Pictures paired with source code:
○ ○ ○ ○ ○ ○ ○
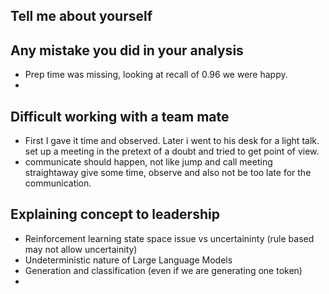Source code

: ## Tell me about yourself
## Any mistake you did in your analysis
- Prep time was missing, looking at recall of 0.96 we were happy.
- 
## Difficult working with a team mate
- First I gave it time and observed. Later i went to his desk for a light talk. set up a meeting in the pretext of a doubt and tried to get point of view.
- communicate should happen, not like jump and call meeting straightaway give some time, observe and also not be too late for the communication.
## Explaining concept to leadership
- Reinforcement learning state space issue vs uncertaininty (rule based may not allow uncertainity)
- Undeterministic nature of Large Language Models
- Generation and classification (even if we are generating one token)
-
○ ○ ○ ○ ○ ○ ○
◆ Assignment ◆
Pictures are to be left out, while the records are copied word for word.

◆ Solution to this exercise ◆
Source code

: ## Tell me about yourself
## Any mistake you did in your analysis
- Prep time was missing, looking at recall of 0.96 we were happy.
- 
## Difficult working with a team mate
- First I gave it time and observed. Later i went to his desk for a light talk. set up a meeting in the pretext of a doubt and tried to get point of view.
- communicate should happen, not like jump and call meeting straightaway give some time, observe and also not be too late for the communication.
## Explaining concept to leadership
- Reinforcement learning state space issue vs uncertaininty (rule based may not allow uncertainity)
- Undeterministic nature of Large Language Models
- Generation and classification (even if we are generating one token)
-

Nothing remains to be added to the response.